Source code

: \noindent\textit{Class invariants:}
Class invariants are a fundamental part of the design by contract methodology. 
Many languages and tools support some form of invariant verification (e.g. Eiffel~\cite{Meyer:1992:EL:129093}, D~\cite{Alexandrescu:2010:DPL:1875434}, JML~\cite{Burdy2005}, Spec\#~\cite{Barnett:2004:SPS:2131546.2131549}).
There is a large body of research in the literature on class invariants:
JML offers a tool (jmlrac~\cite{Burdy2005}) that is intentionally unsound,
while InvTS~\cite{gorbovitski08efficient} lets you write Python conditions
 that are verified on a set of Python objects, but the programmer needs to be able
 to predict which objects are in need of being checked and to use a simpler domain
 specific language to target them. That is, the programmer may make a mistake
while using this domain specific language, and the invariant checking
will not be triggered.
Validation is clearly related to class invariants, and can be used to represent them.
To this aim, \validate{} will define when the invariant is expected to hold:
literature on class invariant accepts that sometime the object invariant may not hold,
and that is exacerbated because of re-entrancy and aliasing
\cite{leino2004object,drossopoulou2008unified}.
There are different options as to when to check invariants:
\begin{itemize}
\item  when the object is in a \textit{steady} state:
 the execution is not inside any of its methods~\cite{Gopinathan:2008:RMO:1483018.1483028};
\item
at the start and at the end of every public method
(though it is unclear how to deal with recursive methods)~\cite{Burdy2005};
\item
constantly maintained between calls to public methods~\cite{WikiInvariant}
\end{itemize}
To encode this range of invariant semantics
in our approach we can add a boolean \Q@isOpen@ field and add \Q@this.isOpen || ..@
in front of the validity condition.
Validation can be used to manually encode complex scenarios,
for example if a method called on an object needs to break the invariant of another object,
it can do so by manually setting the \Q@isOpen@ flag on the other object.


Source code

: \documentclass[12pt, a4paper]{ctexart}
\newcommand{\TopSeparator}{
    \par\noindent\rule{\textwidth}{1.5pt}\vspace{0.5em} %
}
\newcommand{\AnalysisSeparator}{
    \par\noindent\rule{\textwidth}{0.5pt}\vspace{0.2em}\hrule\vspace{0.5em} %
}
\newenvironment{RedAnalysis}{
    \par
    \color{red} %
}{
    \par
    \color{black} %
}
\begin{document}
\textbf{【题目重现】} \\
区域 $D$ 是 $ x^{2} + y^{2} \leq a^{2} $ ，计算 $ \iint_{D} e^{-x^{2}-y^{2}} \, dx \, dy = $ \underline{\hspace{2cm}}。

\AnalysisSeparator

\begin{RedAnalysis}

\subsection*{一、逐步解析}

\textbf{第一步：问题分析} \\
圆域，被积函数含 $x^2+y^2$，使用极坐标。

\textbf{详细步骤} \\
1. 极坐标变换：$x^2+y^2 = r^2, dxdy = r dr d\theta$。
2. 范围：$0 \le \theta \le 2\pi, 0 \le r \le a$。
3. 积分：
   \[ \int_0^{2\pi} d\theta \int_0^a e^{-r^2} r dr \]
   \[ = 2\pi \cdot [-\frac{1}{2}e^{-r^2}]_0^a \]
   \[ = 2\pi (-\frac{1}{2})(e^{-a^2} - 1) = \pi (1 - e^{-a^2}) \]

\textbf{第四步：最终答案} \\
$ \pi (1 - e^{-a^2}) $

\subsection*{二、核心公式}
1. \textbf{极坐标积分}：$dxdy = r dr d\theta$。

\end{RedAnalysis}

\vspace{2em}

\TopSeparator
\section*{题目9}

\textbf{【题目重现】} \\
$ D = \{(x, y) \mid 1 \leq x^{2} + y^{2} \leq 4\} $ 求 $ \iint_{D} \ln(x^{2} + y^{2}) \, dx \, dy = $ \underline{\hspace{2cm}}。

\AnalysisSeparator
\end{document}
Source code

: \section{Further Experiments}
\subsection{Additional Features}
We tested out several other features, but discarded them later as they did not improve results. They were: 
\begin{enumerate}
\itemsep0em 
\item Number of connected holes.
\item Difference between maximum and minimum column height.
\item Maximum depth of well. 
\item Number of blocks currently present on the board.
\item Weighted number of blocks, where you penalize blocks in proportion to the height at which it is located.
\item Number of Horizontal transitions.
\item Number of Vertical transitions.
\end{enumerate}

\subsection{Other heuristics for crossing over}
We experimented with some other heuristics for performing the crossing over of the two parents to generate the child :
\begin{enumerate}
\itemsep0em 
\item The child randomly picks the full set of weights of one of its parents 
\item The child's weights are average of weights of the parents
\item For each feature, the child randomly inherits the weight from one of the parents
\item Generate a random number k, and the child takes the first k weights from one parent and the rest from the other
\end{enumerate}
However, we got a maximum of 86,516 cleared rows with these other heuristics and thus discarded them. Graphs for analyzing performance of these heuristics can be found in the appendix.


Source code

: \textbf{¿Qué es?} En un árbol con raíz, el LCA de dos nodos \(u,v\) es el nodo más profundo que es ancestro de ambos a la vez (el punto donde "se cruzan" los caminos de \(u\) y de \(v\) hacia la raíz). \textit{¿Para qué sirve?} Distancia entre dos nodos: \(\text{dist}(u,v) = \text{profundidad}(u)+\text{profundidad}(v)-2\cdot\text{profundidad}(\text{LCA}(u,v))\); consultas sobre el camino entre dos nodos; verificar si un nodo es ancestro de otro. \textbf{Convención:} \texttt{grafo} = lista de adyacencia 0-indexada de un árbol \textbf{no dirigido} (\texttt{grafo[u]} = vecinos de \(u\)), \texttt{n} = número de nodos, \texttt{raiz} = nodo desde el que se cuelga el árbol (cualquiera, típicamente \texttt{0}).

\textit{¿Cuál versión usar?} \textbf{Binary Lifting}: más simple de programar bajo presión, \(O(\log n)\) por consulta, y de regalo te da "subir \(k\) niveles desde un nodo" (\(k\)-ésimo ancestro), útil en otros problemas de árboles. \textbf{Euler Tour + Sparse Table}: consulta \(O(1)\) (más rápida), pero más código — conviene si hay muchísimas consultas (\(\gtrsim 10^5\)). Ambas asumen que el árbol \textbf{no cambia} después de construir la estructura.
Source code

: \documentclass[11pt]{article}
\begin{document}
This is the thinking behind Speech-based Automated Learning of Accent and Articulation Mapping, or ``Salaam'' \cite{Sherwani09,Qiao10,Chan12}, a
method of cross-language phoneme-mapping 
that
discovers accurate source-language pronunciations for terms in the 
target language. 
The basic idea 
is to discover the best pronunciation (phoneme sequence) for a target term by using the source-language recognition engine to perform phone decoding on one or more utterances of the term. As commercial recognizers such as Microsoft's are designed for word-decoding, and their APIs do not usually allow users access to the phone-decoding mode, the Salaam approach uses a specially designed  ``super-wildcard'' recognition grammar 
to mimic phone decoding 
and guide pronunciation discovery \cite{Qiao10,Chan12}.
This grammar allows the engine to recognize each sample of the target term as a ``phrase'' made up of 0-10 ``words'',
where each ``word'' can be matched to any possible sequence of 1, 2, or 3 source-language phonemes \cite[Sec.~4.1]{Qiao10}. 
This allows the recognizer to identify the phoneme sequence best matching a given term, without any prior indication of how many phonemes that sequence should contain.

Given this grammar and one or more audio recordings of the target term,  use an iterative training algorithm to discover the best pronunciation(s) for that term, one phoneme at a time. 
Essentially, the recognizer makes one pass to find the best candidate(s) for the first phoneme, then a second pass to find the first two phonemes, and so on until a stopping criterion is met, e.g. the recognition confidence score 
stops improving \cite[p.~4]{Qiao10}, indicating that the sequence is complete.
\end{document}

#####

Activity
Search the data for "hspace". Copy each line that has it.

Worked solution
区域 $D$ 是 $ x^{2} + y^{2} \leq a^{2} $ ，计算 $ \iint_{D} e^{-x^{2}-y^{2}} \, dx \, dy = $ \underline{\hspace{2cm}}。
$ D = \{(x, y) \mid 1 \leq x^{2} + y^{2} \leq 4\} $ 求 $ \iint_{D} \ln(x^{2} + y^{2}) \, dx \, dy = $ \underline{\hspace{2cm}}。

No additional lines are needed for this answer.